* [Exercise description]
Omit the pictures and output exactly the lines from the start of the entries through the line containing "zoekzijde te sluiten.".

******

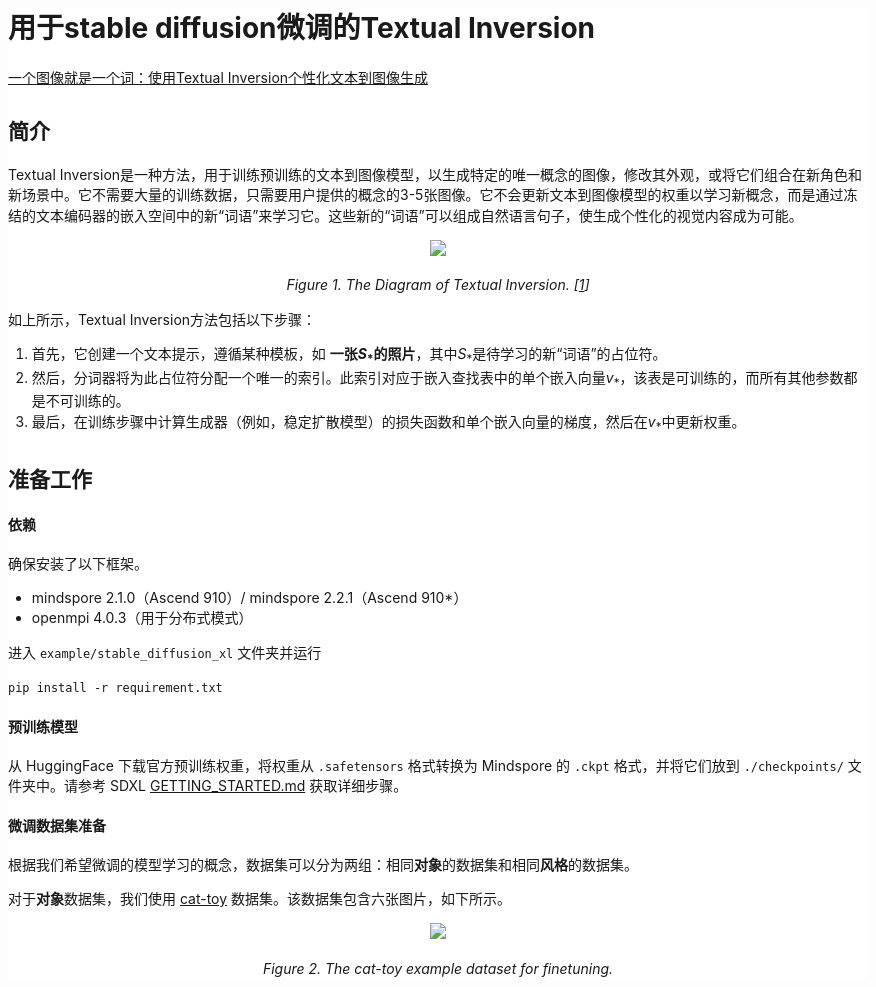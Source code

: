 # 用于stable diffusion微调的Textual Inversion

[一个图像就是一个词：使用Textual Inversion个性化文本到图像生成](https://arxiv.org/abs/2208.01618)

## 简介

Textual Inversion是一种方法，用于训练预训练的文本到图像模型，以生成特定的唯一概念的图像，修改其外观，或将它们组合在新角色和新场景中。它不需要大量的训练数据，只需要用户提供的概念的3-5张图像。它不会更新文本到图像模型的权重以学习新概念，而是通过冻结的文本编码器的嵌入空间中的新“词语”来学习它。这些新的“词语”可以组成自然语言句子，使生成个性化的视觉内容成为可能。


<p align="center">
  <img src="https://raw.githubusercontent.com/wtomin/mindone-assets/main/textual_inversion/textual_inversion_diagram.PNG" width=850 />
</p>
<p align="center">
  <em> Figure 1. The Diagram of Textual Inversion. [<a href="#references">1</a>] </em>
</p>


如上所示，Textual Inversion方法包括以下步骤：
1. 首先，它创建一个文本提示，遵循某种模板，如 **一张$S_{*}$的照片**，其中$S_{*}$是待学习的新“词语”的占位符。
2. 然后，分词器将为此占位符分配一个唯一的索引。此索引对应于嵌入查找表中的单个嵌入向量$v_{*}$，该表是可训练的，而所有其他参数都是不可训练的。
3. 最后，在训练步骤中计算生成器（例如，稳定扩散模型）的损失函数和单个嵌入向量的梯度，然后在$v_{*}$中更新权重。

## 准备工作

#### 依赖


确保安装了以下框架。

- mindspore 2.1.0（Ascend 910）/ mindspore 2.2.1（Ascend 910*）
- openmpi 4.0.3（用于分布式模式）

进入 `example/stable_diffusion_xl` 文件夹并运行


```shell l
pip install -r requirement.txt
```

#### 预训练模型

从 HuggingFace 下载官方预训练权重，将权重从 `.safetensors` 格式转换为 Mindspore 的 `.ckpt` 格式，并将它们放到 `./checkpoints/` 文件夹中。请参考 SDXL [GETTING_STARTED.md](https://github.com/mindspore-lab/mindone/blob/master/examples/stable_diffusion_xl/GETTING_STARTED.md#convert-pretrained-checkpoint) 获取详细步骤。

#### 微调数据集准备

根据我们希望微调的模型学习的概念，数据集可以分为两组：相同**对象**的数据集和相同**风格**的数据集。

对于**对象**数据集，我们使用 [cat-toy](https://huggingface.co/datasets/diffusers/cat_toy_example) 数据集。该数据集包含六张图片，如下所示。

<p align="center">
  <img src="https://raw.githubusercontent.com/wtomin/mindone-assets/main/textual_inversion/cat-toy-examples.png" width=650 />
</p>
<p align="center">
  <em> Figure 2. The cat-toy example dataset for finetuning. </em>
</p>
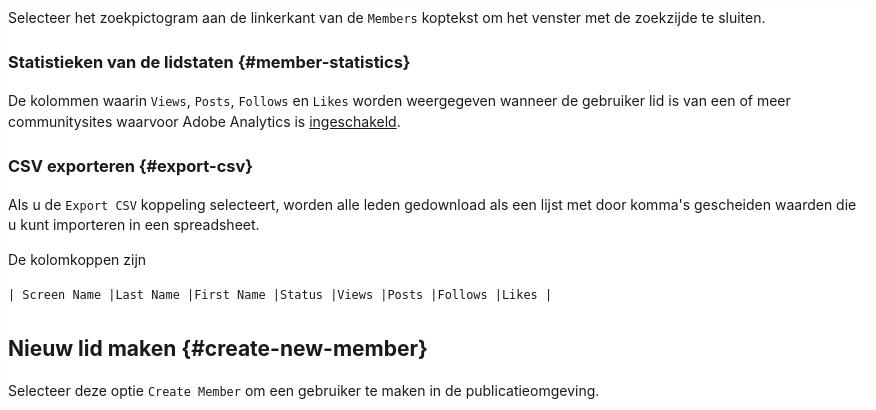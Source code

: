 Selecteer het zoekpictogram aan de linkerkant van de `Members` koptekst om het venster met de zoekzijde te sluiten.

### Statistieken van de lidstaten {#member-statistics}

De kolommen waarin `Views`, `Posts`, `Follows` en `Likes` worden weergegeven wanneer de gebruiker lid is van een of meer communitysites waarvoor Adobe Analytics is [ingeschakeld](sites-console.md#analytics).

### CSV exporteren {#export-csv}

Als u de `Export CSV` koppeling selecteert, worden alle leden gedownload als een lijst met door komma&#39;s gescheiden waarden die u kunt importeren in een spreadsheet.

De kolomkoppen zijn

`| Screen Name |Last Name |First Name |Status |Views |Posts |Follows |Likes |`

## Nieuw lid maken {#create-new-member}

Selecteer deze optie `Create Member` om een gebruiker te maken in de publicatieomgeving.
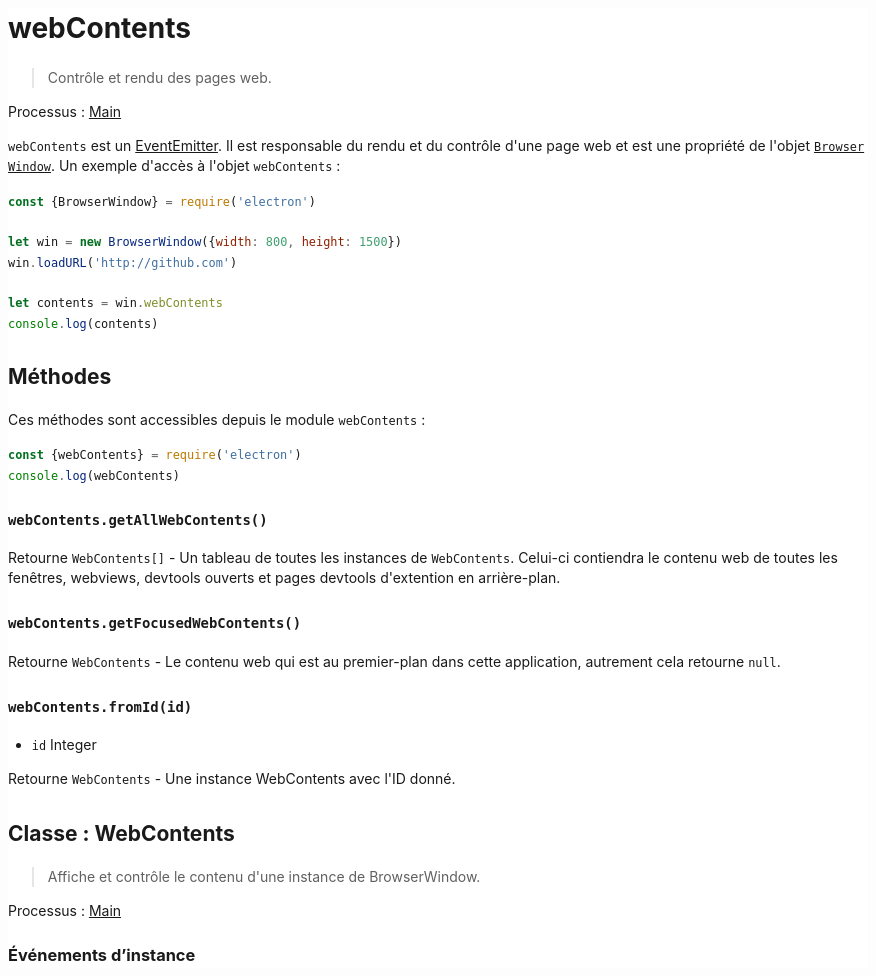 # webContents

> Contrôle et rendu des pages web.

Processus : [Main](../glossary.md#main-process)

`webContents` est un [EventEmitter](https://nodejs.org/api/events.html#events_class_eventemitter). Il est responsable du rendu et du contrôle d'une page web et est une propriété de l'objet [`BrowserWindow`](browser-window.md). Un exemple d'accès à l'objet `webContents` :

```javascript
const {BrowserWindow} = require('electron')

let win = new BrowserWindow({width: 800, height: 1500})
win.loadURL('http://github.com')

let contents = win.webContents
console.log(contents)
```

## Méthodes

Ces méthodes sont accessibles depuis le module `webContents` :

```javascript
const {webContents} = require('electron')
console.log(webContents)
```

### `webContents.getAllWebContents()`

Retourne `WebContents[]` - Un tableau de toutes les instances de `WebContents`. Celui-ci contiendra le contenu web de toutes les fenêtres, webviews, devtools ouverts et pages devtools d'extention en arrière-plan.

### `webContents.getFocusedWebContents()`

Retourne `WebContents` - Le contenu web qui est au premier-plan dans cette application, autrement cela retourne `null`.

### `webContents.fromId(id)`

* `id` Integer

Retourne `WebContents` - Une instance WebContents avec l'ID donné.

## Classe : WebContents

> Affiche et contrôle le contenu d'une instance de BrowserWindow.

Processus : [Main](../glossary.md#main-process)

### Événements d’instance
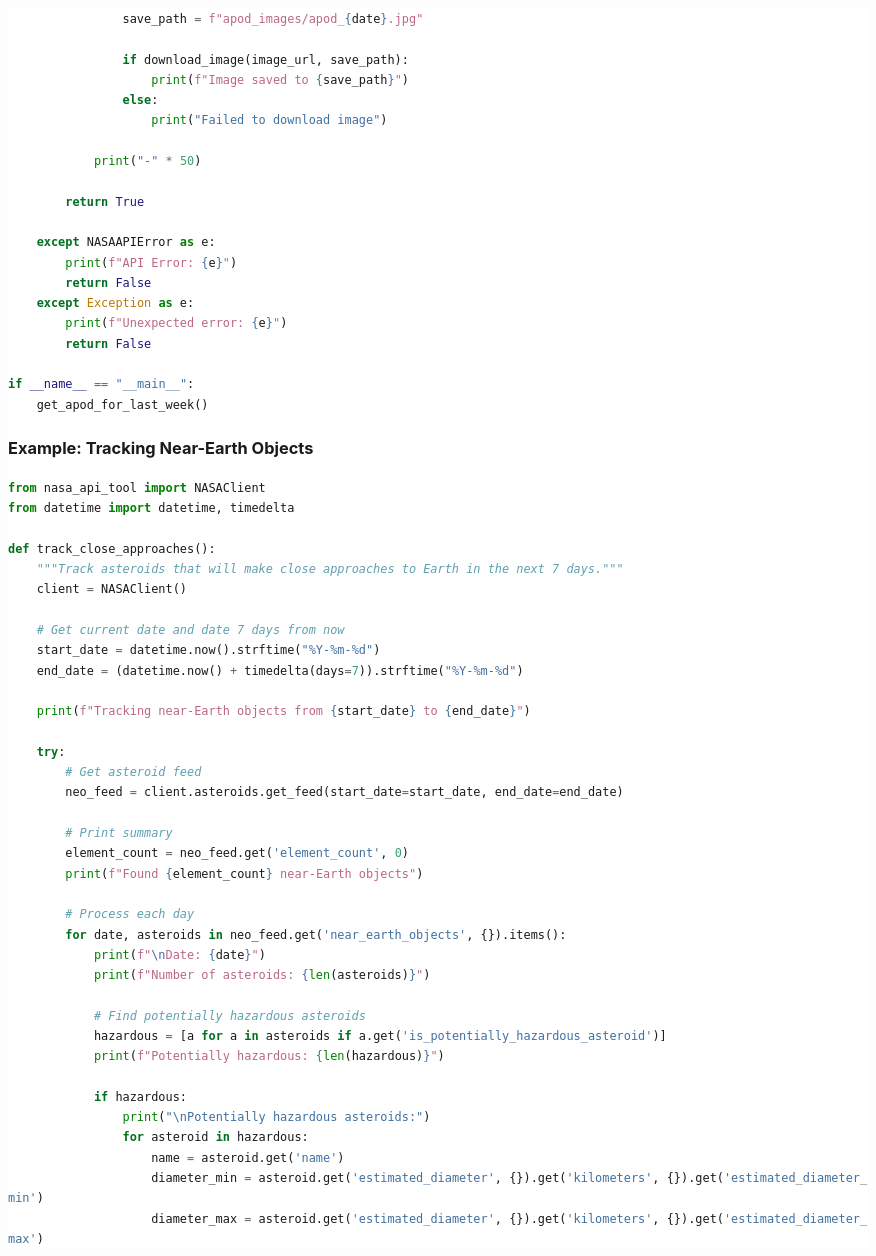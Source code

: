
 ```python
                save_path = f"apod_images/apod_{date}.jpg"
                
                if download_image(image_url, save_path):
                    print(f"Image saved to {save_path}")
                else:
                    print("Failed to download image")
            
            print("-" * 50)
        
        return True
    
    except NASAAPIError as e:
        print(f"API Error: {e}")
        return False
    except Exception as e:
        print(f"Unexpected error: {e}")
        return False

if __name__ == "__main__":
    get_apod_for_last_week()
```

### Example: Tracking Near-Earth Objects

```python
from nasa_api_tool import NASAClient
from datetime import datetime, timedelta

def track_close_approaches():
    """Track asteroids that will make close approaches to Earth in the next 7 days."""
    client = NASAClient()
    
    # Get current date and date 7 days from now
    start_date = datetime.now().strftime("%Y-%m-%d")
    end_date = (datetime.now() + timedelta(days=7)).strftime("%Y-%m-%d")
    
    print(f"Tracking near-Earth objects from {start_date} to {end_date}")
    
    try:
        # Get asteroid feed
        neo_feed = client.asteroids.get_feed(start_date=start_date, end_date=end_date)
        
        # Print summary
        element_count = neo_feed.get('element_count', 0)
        print(f"Found {element_count} near-Earth objects")
        
        # Process each day
        for date, asteroids in neo_feed.get('near_earth_objects', {}).items():
            print(f"\nDate: {date}")
            print(f"Number of asteroids: {len(asteroids)}")
            
            # Find potentially hazardous asteroids
            hazardous = [a for a in asteroids if a.get('is_potentially_hazardous_asteroid')]
            print(f"Potentially hazardous: {len(hazardous)}")
            
            if hazardous:
                print("\nPotentially hazardous asteroids:")
                for asteroid in hazardous:
                    name = asteroid.get('name')
                    diameter_min = asteroid.get('estimated_diameter', {}).get('kilometers', {}).get('estimated_diameter_min')
                    diameter_max = asteroid.get('estimated_diameter', {}).get('kilometers', {}).get('estimated_diameter_max')
```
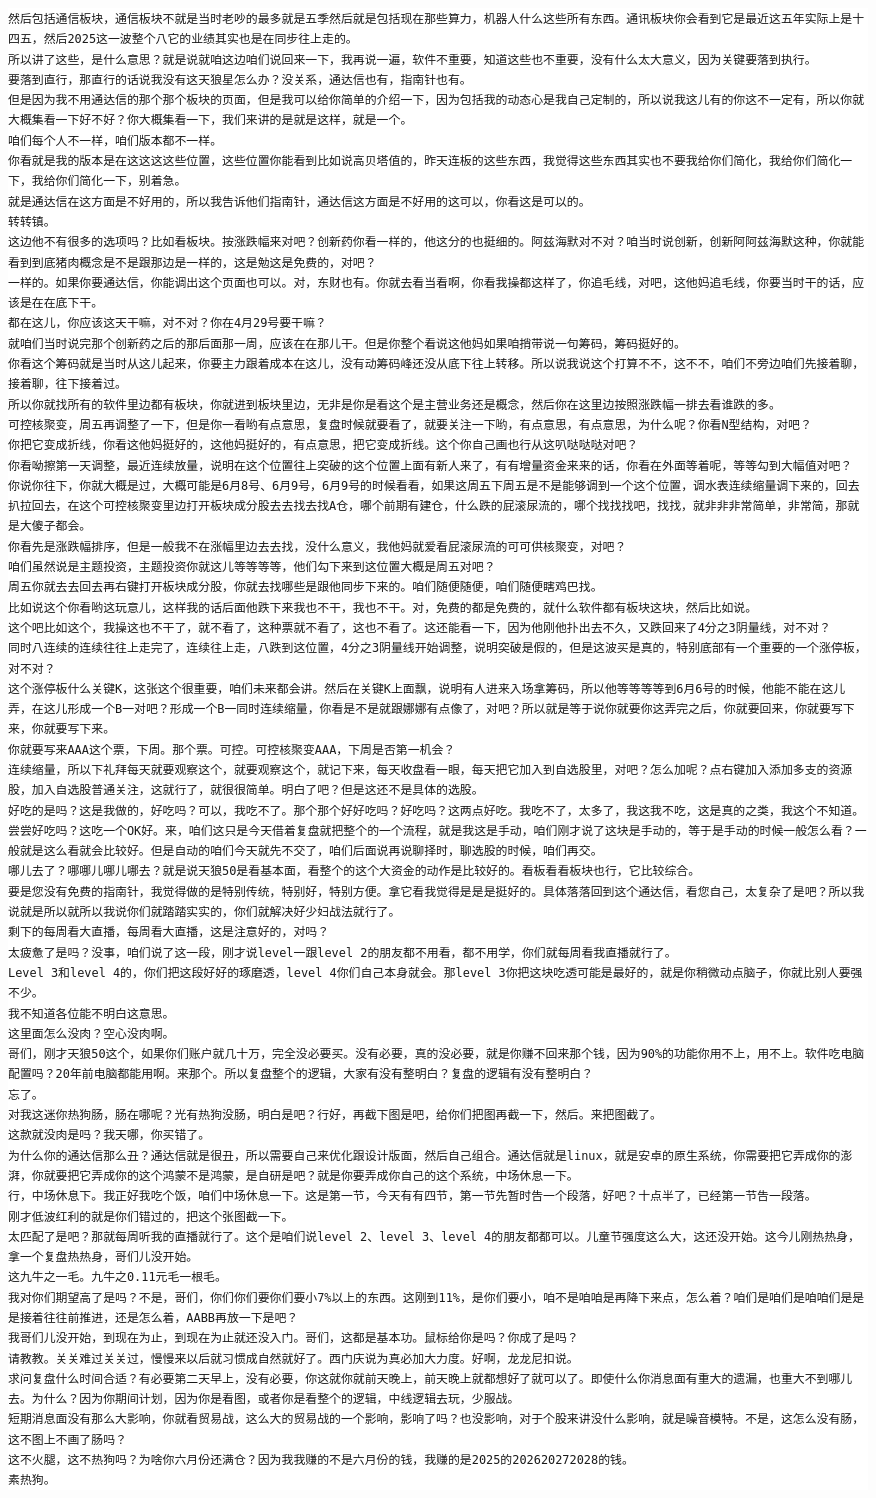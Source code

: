 	然后包括通信板块，通信板块不就是当时老吵的最多就是五季然后就是包括现在那些算力，机器人什么这些所有东西。通讯板块你会看到它是最近这五年实际上是十四五，然后2025这一波整个八它的业绩其实也是在同步往上走的。
	所以讲了这些，是什么意思？就是说就咱这边咱们说回来一下，我再说一遍，软件不重要，知道这些也不重要，没有什么太大意义，因为关键要落到执行。
	要落到直行，那直行的话说我没有这天狼星怎么办？没关系，通达信也有，指南针也有。
	但是因为我不用通达信的那个那个板块的页面，但是我可以给你简单的介绍一下，因为包括我的动态心是我自己定制的，所以说我这儿有的你这不一定有，所以你就大概集看一下好不好？你大概集看一下，我们来讲的是就是这样，就是一个。
	咱们每个人不一样，咱们版本都不一样。
	你看就是我的版本是在这这这这些位置，这些位置你能看到比如说高贝塔值的，昨天连板的这些东西，我觉得这些东西其实也不要我给你们简化，我给你们简化一下，我给你们简化一下，别着急。
	就是通达信在这方面是不好用的，所以我告诉他们指南针，通达信这方面是不好用的这可以，你看这是可以的。
	转转镇。
	这边他不有很多的选项吗？比如看板块。按涨跌幅来对吧？创新药你看一样的，他这分的也挺细的。阿兹海默对不对？咱当时说创新，创新阿阿兹海默这种，你就能看到到底猪肉概念是不是跟那边是一样的，这是勉这是免费的，对吧？
	一样的。如果你要通达信，你能调出这个页面也可以。对，东财也有。你就去看当看啊，你看我操都这样了，你追毛线，对吧，这他妈追毛线，你要当时干的话，应该是在在底下干。
	都在这儿，你应该这天干嘛，对不对？你在4月29号要干嘛？
	就咱们当时说完那个创新药之后的那后面那一周，应该在在那儿干。但是你整个看说这他妈如果咱捎带说一句筹码，筹码挺好的。
	你看这个筹码就是当时从这儿起来，你要主力跟着成本在这儿，没有动筹码峰还没从底下往上转移。所以说我说这个打算不不，这不不，咱们不旁边咱们先接着聊，接着聊，往下接着过。
	所以你就找所有的软件里边都有板块，你就进到板块里边，无非是你是看这个是主营业务还是概念，然后你在这里边按照涨跌幅一排去看谁跌的多。
	可控核聚变，周五再调整了一下，但是你一看哟有点意思，复盘时候就要看了，就要关注一下哟，有点意思，有点意思，为什么呢？你看N型结构，对吧？
	你把它变成折线，你看这他妈挺好的，这他妈挺好的，有点意思，把它变成折线。这个你自己画也行从这叭哒哒哒对吧？
	你看呦擦第一天调整，最近连续放量，说明在这个位置往上突破的这个位置上面有新人来了，有有增量资金来来的话，你看在外面等着呢，等等勾到大幅值对吧？
	你说你往下，你就大概是过，大概可能是6月8号、6月9号，6月9号的时候看看，如果这周五下周五是不是能够调到一个这个位置，调水表连续缩量调下来的，回去扒拉回去，在这个可控核聚变里边打开板块成分股去去找去找A仓，哪个前期有建仓，什么跌的屁滚尿流的，哪个找找找吧，找找，就非非非常简单，非常简，那就是大傻子都会。
	你看先是涨跌幅排序，但是一般我不在涨幅里边去去找，没什么意义，我他妈就爱看屁滚尿流的可可供核聚变，对吧？
	咱们虽然说是主题投资，主题投资你就这儿等等等等，他们勾下来到这位置大概是周五对吧？
	周五你就去去回去再右键打开板块成分股，你就去找哪些是跟他同步下来的。咱们随便随便，咱们随便瞎鸡巴找。
	比如说这个你看哟这玩意儿，这样我的话后面他跌下来我也不干，我也不干。对，免费的都是免费的，就什么软件都有板块这块，然后比如说。
	这个吧比如这个，我操这也不干了，就不看了，这种票就不看了，这也不看了。这还能看一下，因为他刚他扑出去不久，又跌回来了4分之3阴量线，对不对？
	同时八连续的连续往往上走完了，连续往上走，八跌到这位置，4分之3阴量线开始调整，说明突破是假的，但是这波买是真的，特别底部有一个重要的一个涨停板，对不对？
	这个涨停板什么关键K，这张这个很重要，咱们未来都会讲。然后在关键K上面飘，说明有人进来入场拿筹码，所以他等等等等到6月6号的时候，他能不能在这儿弄，在这儿形成一个B一对吧？形成一个B一同时连续缩量，你看是不是就跟娜娜有点像了，对吧？所以就是等于说你就要你这弄完之后，你就要回来，你就要写下来，你就要写下来。
	你就要写来AAA这个票，下周。那个票。可控。可控核聚变AAA，下周是否第一机会？
	连续缩量，所以下礼拜每天就要观察这个，就要观察这个，就记下来，每天收盘看一眼，每天把它加入到自选股里，对吧？怎么加呢？点右键加入添加多支的资源股，加入自选股普通关注，这就行了，就很很简单。明白了吧？但是这还不是具体的选股。
	好吃的是吗？这是我做的，好吃吗？可以，我吃不了。那个那个好好吃吗？好吃吗？这两点好吃。我吃不了，太多了，我这我不吃，这是真的之类，我这个不知道。
	尝尝好吃吗？这吃一个OK好。来，咱们这只是今天借着复盘就把整个的一个流程，就是我这是手动，咱们刚才说了这块是手动的，等于是手动的时候一般怎么看？一般就是这么看就会比较好。但是自动的咱们今天就先不交了，咱们后面说再说聊择时，聊选股的时候，咱们再交。
	哪儿去了？哪哪儿哪儿哪去？就是说天狼50是看基本面，看整个的这个大资金的动作是比较好的。看板看看板块也行，它比较综合。
	要是您没有免费的指南针，我觉得做的是特别传统，特别好，特别方便。拿它看我觉得是是是挺好的。具体落落回到这个通达信，看您自己，太复杂了是吧？所以我说就是所以就所以我说你们就踏踏实实的，你们就解决好少妇战法就行了。
	剩下的每周看大直播，每周看大直播，这是注意好的，对吗？
	太疲惫了是吗？没事，咱们说了这一段，刚才说level一跟level 2的朋友都不用看，都不用学，你们就每周看我直播就行了。
	Level 3和level 4的，你们把这段好好的琢磨透，level 4你们自己本身就会。那level 3你把这块吃透可能是最好的，就是你稍微动点脑子，你就比别人要强不少。
	我不知道各位能不明白这意思。
	这里面怎么没肉？空心没肉啊。
	哥们，刚才天狼50这个，如果你们账户就几十万，完全没必要买。没有必要，真的没必要，就是你赚不回来那个钱，因为90%的功能你用不上，用不上。软件吃电脑配置吗？20年前电脑都能用啊。来那个。所以复盘整个的逻辑，大家有没有整明白？复盘的逻辑有没有整明白？
	忘了。
	对我这迷你热狗肠，肠在哪呢？光有热狗没肠，明白是吧？行好，再截下图是吧，给你们把图再截一下，然后。来把图截了。
	这款就没肉是吗？我天哪，你买错了。
	为什么你的通达信那么丑？通达信就是很丑，所以需要自己来优化跟设计版面，然后自己组合。通达信就是linux，就是安卓的原生系统，你需要把它弄成你的澎湃，你就要把它弄成你的这个鸿蒙不是鸿蒙，是自研是吧？就是你要弄成你自己的这个系统，中场休息一下。
	行，中场休息下。我正好我吃个饭，咱们中场休息一下。这是第一节，今天有有四节，第一节先暂时告一个段落，好吧？十点半了，已经第一节告一段落。
	刚才低波红利的就是你们错过的，把这个张图截一下。
	太匹配了是吧？那就每周听我的直播就行了。这个是咱们说level 2、level 3、level 4的朋友都都可以。儿童节强度这么大，这还没开始。这今儿刚热热身，拿一个复盘热热身，哥们儿没开始。
	这九牛之一毛。九牛之0.11元毛一根毛。
	我对你们期望高了是吗？不是，哥们，你们你们要你们要小7%以上的东西。这刚到11%，是你们要小，咱不是咱咱是再降下来点，怎么着？咱们是咱们是咱咱们是是是接着往往前推进，还是怎么着，AABB再放一下是吧？
	我哥们儿没开始，到现在为止，到现在为止就还没入门。哥们，这都是基本功。鼠标给你是吗？你成了是吗？
	请教教。关关难过关关过，慢慢来以后就习惯成自然就好了。西门庆说为真必加大力度。好啊，龙龙尼扣说。
	求问复盘什么时间合适？有必要第二天早上，没有必要，你这就你就前天晚上，前天晚上就都想好了就可以了。即使什么你消息面有重大的遗漏，也重大不到哪儿去。为什么？因为你期间计划，因为你是看图，或者你是看整个的逻辑，中线逻辑去玩，少服战。
	短期消息面没有那么大影响，你就看贸易战，这么大的贸易战的一个影响，影响了吗？也没影响，对于个股来讲没什么影响，就是噪音模特。不是，这怎么没有肠，这不图上不画了肠吗？
	这不火腿，这不热狗吗？为啥你六月份还满仓？因为我我赚的不是六月份的钱，我赚的是2025的202620272028的钱。
	素热狗。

******

* [Solution]
Source code

: # 用于stable diffusion微调的Textual Inversion

[一个图像就是一个词：使用Textual Inversion个性化文本到图像生成](https://arxiv.org/abs/2208.01618)

## 简介

Textual Inversion是一种方法，用于训练预训练的文本到图像模型，以生成特定的唯一概念的图像，修改其外观，或将它们组合在新角色和新场景中。它不需要大量的训练数据，只需要用户提供的概念的3-5张图像。它不会更新文本到图像模型的权重以学习新概念，而是通过冻结的文本编码器的嵌入空间中的新“词语”来学习它。这些新的“词语”可以组成自然语言句子，使生成个性化的视觉内容成为可能。


<p align="center">
  <img src="https://raw.githubusercontent.com/wtomin/mindone-assets/main/textual_inversion/textual_inversion_diagram.PNG" width=850 />
</p>
<p align="center">
  <em> Figure 1. The Diagram of Textual Inversion. [<a href="#references">1</a>] </em>
</p>


如上所示，Textual Inversion方法包括以下步骤：
1. 首先，它创建一个文本提示，遵循某种模板，如 **一张$S_{*}$的照片**，其中$S_{*}$是待学习的新“词语”的占位符。
2. 然后，分词器将为此占位符分配一个唯一的索引。此索引对应于嵌入查找表中的单个嵌入向量$v_{*}$，该表是可训练的，而所有其他参数都是不可训练的。
3. 最后，在训练步骤中计算生成器（例如，稳定扩散模型）的损失函数和单个嵌入向量的梯度，然后在$v_{*}$中更新权重。

## 准备工作

#### 依赖


确保安装了以下框架。

- mindspore 2.1.0（Ascend 910）/ mindspore 2.2.1（Ascend 910*）
- openmpi 4.0.3（用于分布式模式）

进入 `example/stable_diffusion_xl` 文件夹并运行


```shell l
pip install -r requirement.txt
```

#### 预训练模型

从 HuggingFace 下载官方预训练权重，将权重从 `.safetensors` 格式转换为 Mindspore 的 `.ckpt` 格式，并将它们放到 `./checkpoints/` 文件夹中。请参考 SDXL [GETTING_STARTED.md](https://github.com/mindspore-lab/mindone/blob/master/examples/stable_diffusion_xl/GETTING_STARTED.md#convert-pretrained-checkpoint) 获取详细步骤。

#### 微调数据集准备

根据我们希望微调的模型学习的概念，数据集可以分为两组：相同**对象**的数据集和相同**风格**的数据集。

对于**对象**数据集，我们使用 [cat-toy](https://huggingface.co/datasets/diffusers/cat_toy_example) 数据集。该数据集包含六张图片，如下所示。

<p align="center">
  <img src="https://raw.githubusercontent.com/wtomin/mindone-assets/main/textual_inversion/cat-toy-examples.png" width=650 />
</p>
<p align="center">
  <em> Figure 2. The cat-toy example dataset for finetuning. </em>
</p>
Source code

: Selecteer het zoekpictogram aan de linkerkant van de `Members` koptekst om het venster met de zoekzijde te sluiten.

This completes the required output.